The government will infuse Rs 88,139 crore into 20 public sector banks through recapitalisation bonds and budgetary support in this financial year, a move aimed at strengthening these banks’ lending capacity and thereby pulling the country out of a three-year low growth slump.

Finance minister Arun Jaitley on Wednesday unveiled details of the recapitalisation package for public sector banks (PSBs) that was announced in October.  The capital infusion plan for 2017-18 includes Rs 80,000 crore through recap bonds and the remaining Rs 8,139 crore through budgetary allocation.

“This plan addresses regulatory capital requirement of all PSBs and provides a significant amount towards growth capital for increasing lending to the economy,” the finance ministry said in a statement.

A total of Rs 35,828 crore will be infused into nine banks that haven’t triggered prompt corrective action (PCA), including State Bank of India (SBI), Punjab National Bank and Bank of Baroda, among others, while Rs 52,311 crore will be pumped into 11 banks that have triggered PCA, including IDBI, Central Bank of India, and UCO Bank.

“State Bank of India will get Rs 8,800 crore, Rs 3,571 crore for Oriental Bank of Commerce, Rs 3,045 billion for Dena Bank, Rs 5,158 crore for Central Bank of India, Rs 4,694 billion for Indian Overseas Bank, Rs 9,232 billion for Bank of India,” banking secretary Rajeev Kumar said addressing the media.

The fresh capital will bring with it a stringent reforms package based on six themes — customer responsiveness, responsible banking, credit off take, PSBs as Udyami Mitra, deepening financial inclusion and digitalisation and developing personnel for brand PSB — as well as incorporating 30 action points.

“Capital will be given to banks on the basis of their performance and credentials,” Kumar said.

Whole-time directors of PSBs would be assigned theme-wise reforms for implementation and their performance in this regard would be evaluated by the respective bank’s board.

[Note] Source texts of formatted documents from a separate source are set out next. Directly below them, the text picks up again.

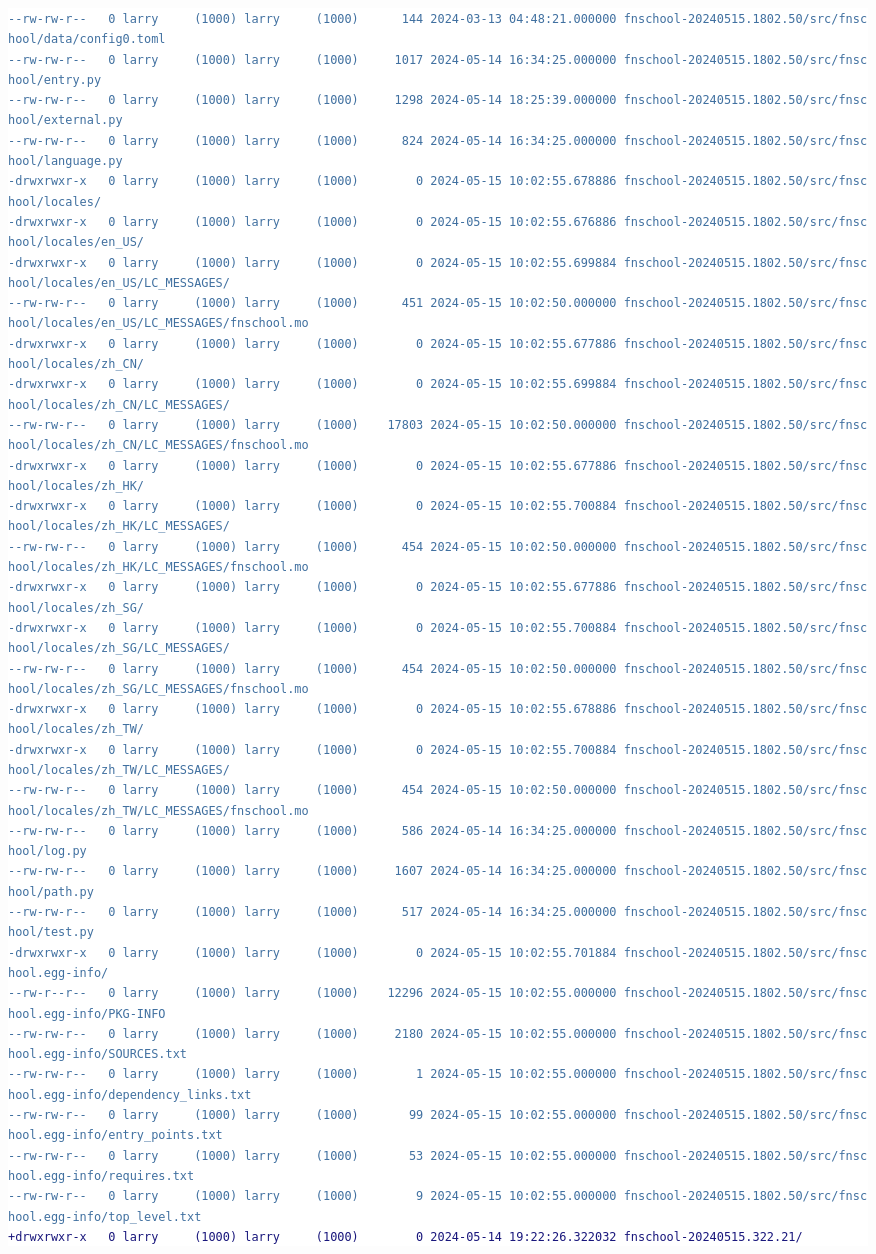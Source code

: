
 ```diff
--rw-rw-r--   0 larry     (1000) larry     (1000)      144 2024-03-13 04:48:21.000000 fnschool-20240515.1802.50/src/fnschool/data/config0.toml
--rw-rw-r--   0 larry     (1000) larry     (1000)     1017 2024-05-14 16:34:25.000000 fnschool-20240515.1802.50/src/fnschool/entry.py
--rw-rw-r--   0 larry     (1000) larry     (1000)     1298 2024-05-14 18:25:39.000000 fnschool-20240515.1802.50/src/fnschool/external.py
--rw-rw-r--   0 larry     (1000) larry     (1000)      824 2024-05-14 16:34:25.000000 fnschool-20240515.1802.50/src/fnschool/language.py
-drwxrwxr-x   0 larry     (1000) larry     (1000)        0 2024-05-15 10:02:55.678886 fnschool-20240515.1802.50/src/fnschool/locales/
-drwxrwxr-x   0 larry     (1000) larry     (1000)        0 2024-05-15 10:02:55.676886 fnschool-20240515.1802.50/src/fnschool/locales/en_US/
-drwxrwxr-x   0 larry     (1000) larry     (1000)        0 2024-05-15 10:02:55.699884 fnschool-20240515.1802.50/src/fnschool/locales/en_US/LC_MESSAGES/
--rw-rw-r--   0 larry     (1000) larry     (1000)      451 2024-05-15 10:02:50.000000 fnschool-20240515.1802.50/src/fnschool/locales/en_US/LC_MESSAGES/fnschool.mo
-drwxrwxr-x   0 larry     (1000) larry     (1000)        0 2024-05-15 10:02:55.677886 fnschool-20240515.1802.50/src/fnschool/locales/zh_CN/
-drwxrwxr-x   0 larry     (1000) larry     (1000)        0 2024-05-15 10:02:55.699884 fnschool-20240515.1802.50/src/fnschool/locales/zh_CN/LC_MESSAGES/
--rw-rw-r--   0 larry     (1000) larry     (1000)    17803 2024-05-15 10:02:50.000000 fnschool-20240515.1802.50/src/fnschool/locales/zh_CN/LC_MESSAGES/fnschool.mo
-drwxrwxr-x   0 larry     (1000) larry     (1000)        0 2024-05-15 10:02:55.677886 fnschool-20240515.1802.50/src/fnschool/locales/zh_HK/
-drwxrwxr-x   0 larry     (1000) larry     (1000)        0 2024-05-15 10:02:55.700884 fnschool-20240515.1802.50/src/fnschool/locales/zh_HK/LC_MESSAGES/
--rw-rw-r--   0 larry     (1000) larry     (1000)      454 2024-05-15 10:02:50.000000 fnschool-20240515.1802.50/src/fnschool/locales/zh_HK/LC_MESSAGES/fnschool.mo
-drwxrwxr-x   0 larry     (1000) larry     (1000)        0 2024-05-15 10:02:55.677886 fnschool-20240515.1802.50/src/fnschool/locales/zh_SG/
-drwxrwxr-x   0 larry     (1000) larry     (1000)        0 2024-05-15 10:02:55.700884 fnschool-20240515.1802.50/src/fnschool/locales/zh_SG/LC_MESSAGES/
--rw-rw-r--   0 larry     (1000) larry     (1000)      454 2024-05-15 10:02:50.000000 fnschool-20240515.1802.50/src/fnschool/locales/zh_SG/LC_MESSAGES/fnschool.mo
-drwxrwxr-x   0 larry     (1000) larry     (1000)        0 2024-05-15 10:02:55.678886 fnschool-20240515.1802.50/src/fnschool/locales/zh_TW/
-drwxrwxr-x   0 larry     (1000) larry     (1000)        0 2024-05-15 10:02:55.700884 fnschool-20240515.1802.50/src/fnschool/locales/zh_TW/LC_MESSAGES/
--rw-rw-r--   0 larry     (1000) larry     (1000)      454 2024-05-15 10:02:50.000000 fnschool-20240515.1802.50/src/fnschool/locales/zh_TW/LC_MESSAGES/fnschool.mo
--rw-rw-r--   0 larry     (1000) larry     (1000)      586 2024-05-14 16:34:25.000000 fnschool-20240515.1802.50/src/fnschool/log.py
--rw-rw-r--   0 larry     (1000) larry     (1000)     1607 2024-05-14 16:34:25.000000 fnschool-20240515.1802.50/src/fnschool/path.py
--rw-rw-r--   0 larry     (1000) larry     (1000)      517 2024-05-14 16:34:25.000000 fnschool-20240515.1802.50/src/fnschool/test.py
-drwxrwxr-x   0 larry     (1000) larry     (1000)        0 2024-05-15 10:02:55.701884 fnschool-20240515.1802.50/src/fnschool.egg-info/
--rw-r--r--   0 larry     (1000) larry     (1000)    12296 2024-05-15 10:02:55.000000 fnschool-20240515.1802.50/src/fnschool.egg-info/PKG-INFO
--rw-rw-r--   0 larry     (1000) larry     (1000)     2180 2024-05-15 10:02:55.000000 fnschool-20240515.1802.50/src/fnschool.egg-info/SOURCES.txt
--rw-rw-r--   0 larry     (1000) larry     (1000)        1 2024-05-15 10:02:55.000000 fnschool-20240515.1802.50/src/fnschool.egg-info/dependency_links.txt
--rw-rw-r--   0 larry     (1000) larry     (1000)       99 2024-05-15 10:02:55.000000 fnschool-20240515.1802.50/src/fnschool.egg-info/entry_points.txt
--rw-rw-r--   0 larry     (1000) larry     (1000)       53 2024-05-15 10:02:55.000000 fnschool-20240515.1802.50/src/fnschool.egg-info/requires.txt
--rw-rw-r--   0 larry     (1000) larry     (1000)        9 2024-05-15 10:02:55.000000 fnschool-20240515.1802.50/src/fnschool.egg-info/top_level.txt
+drwxrwxr-x   0 larry     (1000) larry     (1000)        0 2024-05-14 19:22:26.322032 fnschool-20240515.322.21/
```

Kumar also said that the regulatory capital of all PSBs will be maintained and the government will not let them fail.

A survey by an independent agency will be conducted to measure public perception about improvements in access and service quality.

“Taken together, the recap & reform agenda is sharply focused on strengthening PSBs, increasing lending to MSMEs and making it easier for MSMEs and retail customers to transact as well as significantly increasing access to banking services.  It includes a commitment to banking services within 5 kms of every village, refund  within 10 days of any unauthorised debit in electronic  transactions, a mobile App  for locating banking outlets and a mobile ATM in every underserved district,” the finance ministry said.

Jaitley said the government has also decided to capitalise public sector banks (PSBs) in a front-loaded manner, with a view to support credit growth and job creation.

In October, the government had announced that it would infuse Rs 2.11 lakh crore of capital in PSBs over the next two years through recap bonds, as well as budgetary allocation, as part of a broad plan to create thousands of new jobs, raise income, boost investment and quicken growth in the broader economy.

Banks, especially state-owned ones, have been saddled with non-performing assets (NPAs), mainly across six major sectors– steel, power, roads, highways, and telecom–and are currently in the process of revival given the pile-up of bad loans that threatens to negatively affect their growth. NPAs held by Indian banks stand at around Rs 10 lakh crores.